- Burton, Illinois Location of Burton within Illinois Burton, Illinois Burton, Illinois (the United States)
- Coordinates: 39°54′30″N 91°15′02″W﻿ / ﻿39.90833°N 91.25056°W
- Country: United States
- State: Illinois
- County: Adams
- Township: Burton

Area
- • Total: 0.33 sq mi (0.85 km^{2})
- • Land: 0.33 sq mi (0.85 km^{2})
- • Water: 0 sq mi (0.00 km^{2})
- Elevation: 650 ft (200 m)

Population (2020)
- • Total: 103
- • Density: 312.5/sq mi (120.64/km^{2})
- Time zone: UTC-6 (CST)
- • Summer (DST): UTC-5 (CDT)
- ZIP code: 62301 (Quincy)
- Area code: 217
- FIPS code: 17-10006
- GNIS feature ID: 2804083

= Burton, Illinois =

Burton is an unincorporated community and census-designated place in Adams County approximately four miles east of Quincy. As of the 2020 census, Burton had a population of 103.

Burton was platted ca. 1836. A post office called Burton was established in 1840, and remained in operation until 1922.
==Geography==
According to the 2021 census gazetteer files, Burton has a total area of 0.33 sqmi, all land.

==Demographics==

Burton first appeared as a census designated place in the 2020 U.S. census.

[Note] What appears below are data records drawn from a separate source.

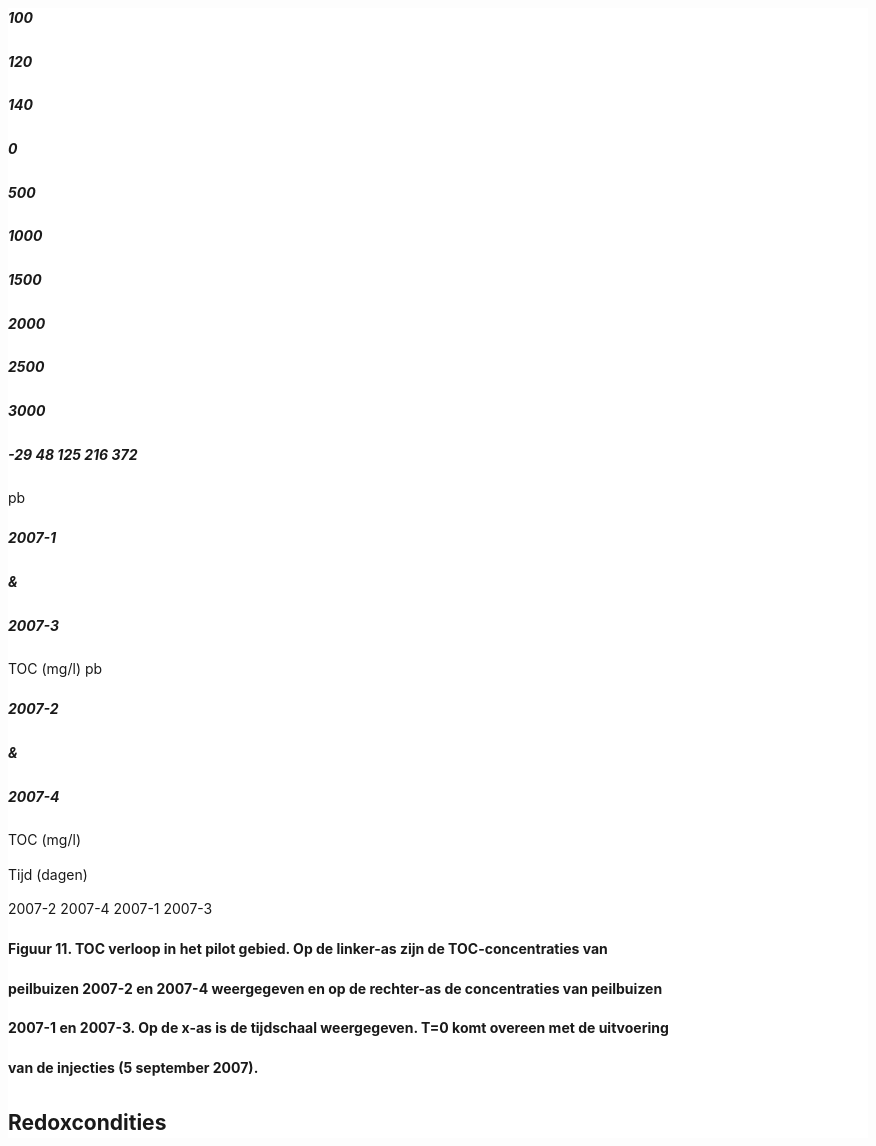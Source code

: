 ##### 100 

##### 120 

##### 140 

##### 0 

##### 500 

##### 1000 

##### 1500 

##### 2000 

##### 2500 

##### 3000 

##### -29 48 125 216 372 

 pb 

##### 2007-1 

##### & 

##### 2007-3 

 TOC (mg/l) pb 

##### 2007-2 

##### & 

##### 2007-4 

 TOC (mg/l) 

 Tijd (dagen) 

 2007-2 2007-4 2007-1 2007-3 

#### Figuur 11. TOC verloop in het pilot gebied. Op de linker-as zijn de TOC-concentraties van 

#### peilbuizen 2007-2 en 2007-4 weergegeven en op de rechter-as de concentraties van peilbuizen 

#### 2007-1 en 2007-3. Op de x-as is de tijdschaal weergegeven. T=0 komt overeen met de uitvoering 

#### van de injecties (5 september 2007). 

## Redoxcondities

As of the 2020 census there were 103 people, 27 households, and 13 families residing in the CDP. The population density was 312.12 PD/sqmi. There were 44 housing units at an average density of 133.33 /sqmi. The racial makeup of the CDP was 98.06% White, 0.97% Pacific Islander, and 0.97% from two or more races.

Historical population
| Census | Pop. | Note | %± |
| 2020 | 103 |  | — |
U.S. Decennial Census

==Education==
The school district is Payson Community Unit School District 1. The comprehensive high school of that district is Payson-Seymour High School.